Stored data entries
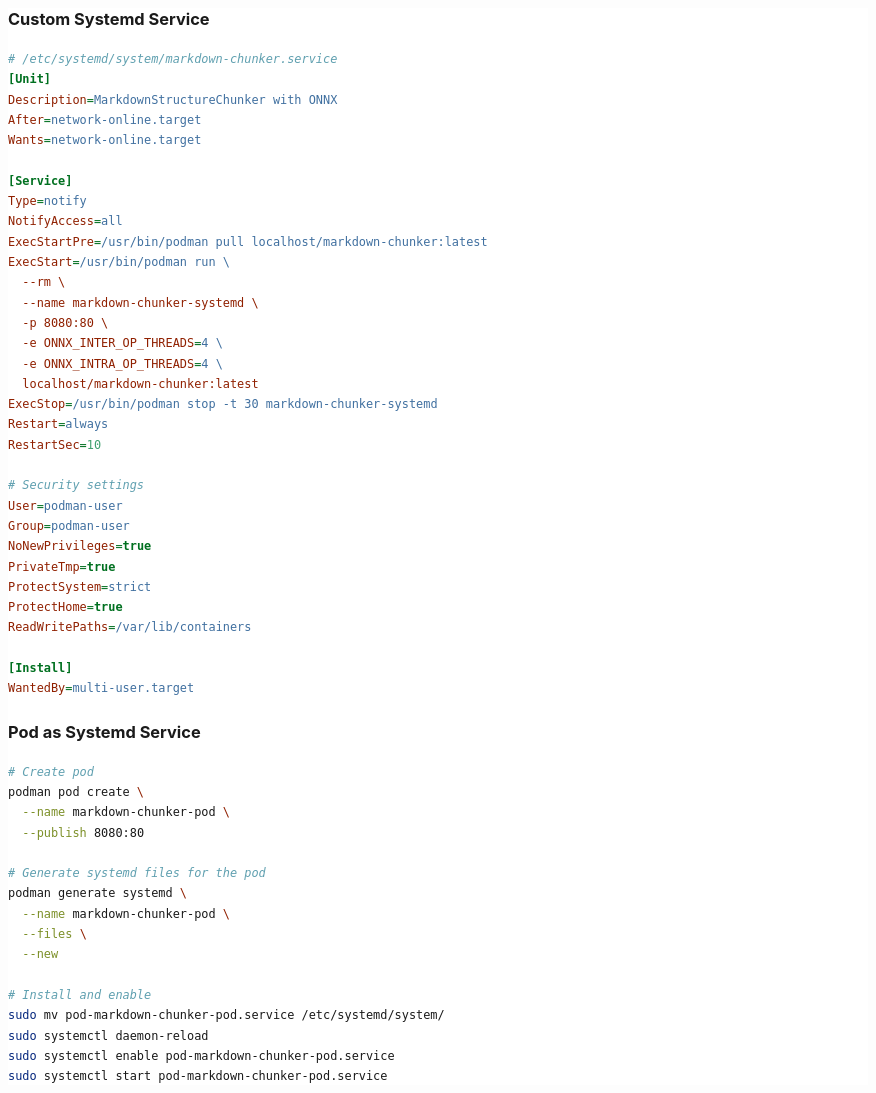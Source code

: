 ### Custom Systemd Service
```ini
# /etc/systemd/system/markdown-chunker.service
[Unit]
Description=MarkdownStructureChunker with ONNX
After=network-online.target
Wants=network-online.target

[Service]
Type=notify
NotifyAccess=all
ExecStartPre=/usr/bin/podman pull localhost/markdown-chunker:latest
ExecStart=/usr/bin/podman run \
  --rm \
  --name markdown-chunker-systemd \
  -p 8080:80 \
  -e ONNX_INTER_OP_THREADS=4 \
  -e ONNX_INTRA_OP_THREADS=4 \
  localhost/markdown-chunker:latest
ExecStop=/usr/bin/podman stop -t 30 markdown-chunker-systemd
Restart=always
RestartSec=10

# Security settings
User=podman-user
Group=podman-user
NoNewPrivileges=true
PrivateTmp=true
ProtectSystem=strict
ProtectHome=true
ReadWritePaths=/var/lib/containers

[Install]
WantedBy=multi-user.target
```

### Pod as Systemd Service
```bash
# Create pod
podman pod create \
  --name markdown-chunker-pod \
  --publish 8080:80

# Generate systemd files for the pod
podman generate systemd \
  --name markdown-chunker-pod \
  --files \
  --new

# Install and enable
sudo mv pod-markdown-chunker-pod.service /etc/systemd/system/
sudo systemctl daemon-reload
sudo systemctl enable pod-markdown-chunker-pod.service
sudo systemctl start pod-markdown-chunker-pod.service
```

Assigned task:
Give the count of lines in the entries above that hold the word "podman", with no other words.

Solution to this task:
7